TASK PROMPT:
Each line below must be set down exactly as it stands.

***

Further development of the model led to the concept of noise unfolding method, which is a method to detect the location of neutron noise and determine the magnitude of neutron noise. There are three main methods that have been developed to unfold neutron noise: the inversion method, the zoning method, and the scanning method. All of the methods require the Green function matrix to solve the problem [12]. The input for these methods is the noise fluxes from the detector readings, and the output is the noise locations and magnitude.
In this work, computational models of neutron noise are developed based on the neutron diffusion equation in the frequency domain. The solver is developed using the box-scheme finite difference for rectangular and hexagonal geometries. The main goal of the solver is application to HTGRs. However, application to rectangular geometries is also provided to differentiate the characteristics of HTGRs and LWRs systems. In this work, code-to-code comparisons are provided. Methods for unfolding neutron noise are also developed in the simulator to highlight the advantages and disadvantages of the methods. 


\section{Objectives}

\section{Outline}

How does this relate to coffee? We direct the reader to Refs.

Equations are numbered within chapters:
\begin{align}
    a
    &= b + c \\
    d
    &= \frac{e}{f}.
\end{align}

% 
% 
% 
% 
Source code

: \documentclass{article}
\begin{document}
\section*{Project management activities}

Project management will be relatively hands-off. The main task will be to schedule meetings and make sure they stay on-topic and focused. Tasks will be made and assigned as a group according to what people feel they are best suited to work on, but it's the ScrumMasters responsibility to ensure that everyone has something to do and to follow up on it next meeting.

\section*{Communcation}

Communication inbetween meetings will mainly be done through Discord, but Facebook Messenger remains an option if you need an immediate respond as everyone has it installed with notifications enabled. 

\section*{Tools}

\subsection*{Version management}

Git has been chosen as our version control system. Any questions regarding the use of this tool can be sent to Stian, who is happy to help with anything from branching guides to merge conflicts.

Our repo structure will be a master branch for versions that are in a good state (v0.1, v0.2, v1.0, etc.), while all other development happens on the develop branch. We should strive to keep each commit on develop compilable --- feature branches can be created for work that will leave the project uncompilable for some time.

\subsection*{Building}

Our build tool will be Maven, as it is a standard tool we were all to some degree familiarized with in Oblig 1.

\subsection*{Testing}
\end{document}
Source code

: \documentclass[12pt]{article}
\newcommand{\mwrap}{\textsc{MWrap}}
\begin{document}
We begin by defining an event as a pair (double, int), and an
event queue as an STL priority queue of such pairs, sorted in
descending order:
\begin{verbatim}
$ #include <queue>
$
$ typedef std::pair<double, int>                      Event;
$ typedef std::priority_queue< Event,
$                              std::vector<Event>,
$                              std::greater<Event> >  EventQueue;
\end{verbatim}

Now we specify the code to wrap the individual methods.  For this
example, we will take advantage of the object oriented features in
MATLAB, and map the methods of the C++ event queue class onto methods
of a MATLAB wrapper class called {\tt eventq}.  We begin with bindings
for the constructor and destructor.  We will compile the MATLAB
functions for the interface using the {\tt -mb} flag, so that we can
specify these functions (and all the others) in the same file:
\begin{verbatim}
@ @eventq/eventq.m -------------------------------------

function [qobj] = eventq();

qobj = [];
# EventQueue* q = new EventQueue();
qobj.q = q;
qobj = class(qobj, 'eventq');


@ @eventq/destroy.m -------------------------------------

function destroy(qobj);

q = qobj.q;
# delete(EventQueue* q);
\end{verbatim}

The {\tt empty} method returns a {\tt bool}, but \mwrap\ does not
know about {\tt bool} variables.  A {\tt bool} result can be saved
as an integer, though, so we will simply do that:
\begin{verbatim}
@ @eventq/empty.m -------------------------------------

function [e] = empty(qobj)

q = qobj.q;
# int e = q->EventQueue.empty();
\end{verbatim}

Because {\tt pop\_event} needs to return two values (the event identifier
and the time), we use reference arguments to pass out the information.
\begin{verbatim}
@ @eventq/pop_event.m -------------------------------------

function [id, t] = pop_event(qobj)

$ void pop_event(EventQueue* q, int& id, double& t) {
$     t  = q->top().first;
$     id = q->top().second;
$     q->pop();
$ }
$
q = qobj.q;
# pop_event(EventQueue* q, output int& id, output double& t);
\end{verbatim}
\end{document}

***

EXERCISE ANSWER:
Further development of the model led to the concept of noise unfolding method, which is a method to detect the location of neutron noise and determine the magnitude of neutron noise. There are three main methods that have been developed to unfold neutron noise: the inversion method, the zoning method, and the scanning method. All of the methods require the Green function matrix to solve the problem [12]. The input for these methods is the noise fluxes from the detector readings, and the output is the noise locations and magnitude.
In this work, computational models of neutron noise are developed based on the neutron diffusion equation in the frequency domain. The solver is developed using the box-scheme finite difference for rectangular and hexagonal geometries. The main goal of the solver is application to HTGRs. However, application to rectangular geometries is also provided to differentiate the characteristics of HTGRs and LWRs systems. In this work, code-to-code comparisons are provided. Methods for unfolding neutron noise are also developed in the simulator to highlight the advantages and disadvantages of the methods. 


\section{Objectives}

\section{Outline}

How does this relate to coffee? We direct the reader to Refs.

Equations are numbered within chapters:
\begin{align}
    a
    &= b + c \\
    d
    &= \frac{e}{f}.
\end{align}

% 
% 
% 
% 
Source code

: \documentclass{article}
\begin{document}
\section*{Project management activities}

Project management will be relatively hands-off. The main task will be to schedule meetings and make sure they stay on-topic and focused. Tasks will be made and assigned as a group according to what people feel they are best suited to work on, but it's the ScrumMasters responsibility to ensure that everyone has something to do and to follow up on it next meeting.

\section*{Communcation}

Communication inbetween meetings will mainly be done through Discord, but Facebook Messenger remains an option if you need an immediate respond as everyone has it installed with notifications enabled. 

\section*{Tools}

\subsection*{Version management}

Git has been chosen as our version control system. Any questions regarding the use of this tool can be sent to Stian, who is happy to help with anything from branching guides to merge conflicts.

Our repo structure will be a master branch for versions that are in a good state (v0.1, v0.2, v1.0, etc.), while all other development happens on the develop branch. We should strive to keep each commit on develop compilable --- feature branches can be created for work that will leave the project uncompilable for some time.

\subsection*{Building}

Our build tool will be Maven, as it is a standard tool we were all to some degree familiarized with in Oblig 1.

\subsection*{Testing}
\end{document}
Source code

: \documentclass[12pt]{article}
\newcommand{\mwrap}{\textsc{MWrap}}
\begin{document}
We begin by defining an event as a pair (double, int), and an
event queue as an STL priority queue of such pairs, sorted in
descending order:
\begin{verbatim}
$ #include <queue>
$
$ typedef std::pair<double, int>                      Event;
$ typedef std::priority_queue< Event,
$                              std::vector<Event>,
$                              std::greater<Event> >  EventQueue;
\end{verbatim}

Now we specify the code to wrap the individual methods.  For this
example, we will take advantage of the object oriented features in
MATLAB, and map the methods of the C++ event queue class onto methods
of a MATLAB wrapper class called {\tt eventq}.  We begin with bindings
for the constructor and destructor.  We will compile the MATLAB
functions for the interface using the {\tt -mb} flag, so that we can
specify these functions (and all the others) in the same file:
\begin{verbatim}
@ @eventq/eventq.m -------------------------------------

function [qobj] = eventq();

qobj = [];
# EventQueue* q = new EventQueue();
qobj.q = q;
qobj = class(qobj, 'eventq');


@ @eventq/destroy.m -------------------------------------

function destroy(qobj);

q = qobj.q;
# delete(EventQueue* q);
\end{verbatim}

The {\tt empty} method returns a {\tt bool}, but \mwrap\ does not
know about {\tt bool} variables.  A {\tt bool} result can be saved
as an integer, though, so we will simply do that:
\begin{verbatim}
@ @eventq/empty.m -------------------------------------

function [e] = empty(qobj)

q = qobj.q;
# int e = q->EventQueue.empty();
\end{verbatim}

Because {\tt pop\_event} needs to return two values (the event identifier
and the time), we use reference arguments to pass out the information.
\begin{verbatim}
@ @eventq/pop_event.m -------------------------------------

function [id, t] = pop_event(qobj)

$ void pop_event(EventQueue* q, int& id, double& t) {
$     t  = q->top().first;
$     id = q->top().second;
$     q->pop();
$ }
$
q = qobj.q;
# pop_event(EventQueue* q, output int& id, output double& t);
\end{verbatim}
\end{document}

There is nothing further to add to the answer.